Just a disclaimer here: Because she was never a treatment professional for any of the McDaniel family and was not involved until after the girls were placed, she is able to speak to us about her experiences in this case, where she served as an expert consultant for DFCS. her role was to explain this type of abuse to the Court, and explain how to keep the girls safe.
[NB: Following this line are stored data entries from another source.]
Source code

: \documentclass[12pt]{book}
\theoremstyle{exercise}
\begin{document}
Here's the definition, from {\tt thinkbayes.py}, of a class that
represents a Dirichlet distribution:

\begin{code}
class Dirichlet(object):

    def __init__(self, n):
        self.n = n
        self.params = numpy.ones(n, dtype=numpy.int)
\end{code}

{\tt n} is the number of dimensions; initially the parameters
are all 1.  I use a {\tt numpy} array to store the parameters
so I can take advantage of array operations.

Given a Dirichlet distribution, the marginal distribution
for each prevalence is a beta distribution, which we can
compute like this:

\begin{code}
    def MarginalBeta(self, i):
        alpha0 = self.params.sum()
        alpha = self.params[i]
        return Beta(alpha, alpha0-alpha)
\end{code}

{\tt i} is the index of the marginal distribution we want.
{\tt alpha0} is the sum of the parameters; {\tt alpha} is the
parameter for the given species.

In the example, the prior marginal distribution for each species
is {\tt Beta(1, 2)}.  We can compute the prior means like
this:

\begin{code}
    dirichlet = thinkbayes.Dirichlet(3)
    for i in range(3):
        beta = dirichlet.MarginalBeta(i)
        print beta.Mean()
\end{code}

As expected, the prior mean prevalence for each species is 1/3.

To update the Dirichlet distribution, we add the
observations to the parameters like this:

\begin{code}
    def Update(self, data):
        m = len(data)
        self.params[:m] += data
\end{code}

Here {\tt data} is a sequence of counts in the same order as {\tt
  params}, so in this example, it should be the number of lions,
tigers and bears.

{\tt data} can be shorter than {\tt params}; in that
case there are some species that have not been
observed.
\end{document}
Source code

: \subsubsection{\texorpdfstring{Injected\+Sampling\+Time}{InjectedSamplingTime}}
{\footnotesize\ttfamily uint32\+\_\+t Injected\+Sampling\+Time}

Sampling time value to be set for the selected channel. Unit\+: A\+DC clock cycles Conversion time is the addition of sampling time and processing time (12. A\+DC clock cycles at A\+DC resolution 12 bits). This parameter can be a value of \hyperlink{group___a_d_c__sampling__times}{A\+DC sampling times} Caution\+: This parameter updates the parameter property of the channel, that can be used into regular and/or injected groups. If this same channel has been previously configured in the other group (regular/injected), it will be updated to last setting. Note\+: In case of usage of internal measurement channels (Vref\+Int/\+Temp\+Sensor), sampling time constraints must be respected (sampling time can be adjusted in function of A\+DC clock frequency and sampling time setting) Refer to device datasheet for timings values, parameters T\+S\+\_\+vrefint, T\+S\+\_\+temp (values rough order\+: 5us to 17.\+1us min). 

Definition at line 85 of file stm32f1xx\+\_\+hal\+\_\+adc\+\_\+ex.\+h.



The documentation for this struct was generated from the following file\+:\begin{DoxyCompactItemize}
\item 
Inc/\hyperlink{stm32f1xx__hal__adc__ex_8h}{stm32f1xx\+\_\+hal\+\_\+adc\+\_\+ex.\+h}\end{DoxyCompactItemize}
She is speaking from her  knowledge of what happened to the girls since they reached out as adults, and from reviewing records and materials provided to her by Mishelle.

[00:42:55] Andrea: in Lisa’s absence, Angela and thrived, and both sisters were safe. [00:43:00] But unfortunately, the safety would not be long lived.

[00:43:04] Andrea: As we said in the first episode, what Lisa did to Angeline is only the beginning of this story.

[00:43:12] Preview

[00:43:12] Mishelle: So my parents wanted to take my grandparents back to court for custody of me and my sister. Again, I was very ready to go home. Like in my mind like [00:43:20] that were my parents. That’s where I belonged. I was still very angry at everybody else, like I was ready to go home.

[00:43:25] Mishelle: And so my grandparents knew that and they saw that for years. And so I, I remember sitting down with them one day and my grandmother being like, okay, like if you’re sure we’re not gonna keep you here. If you’re ready to go. Like we have kind of, the attorneys [00:43:40] have kind of talked and um. We’re ready to sign the paperwork for you to go back home.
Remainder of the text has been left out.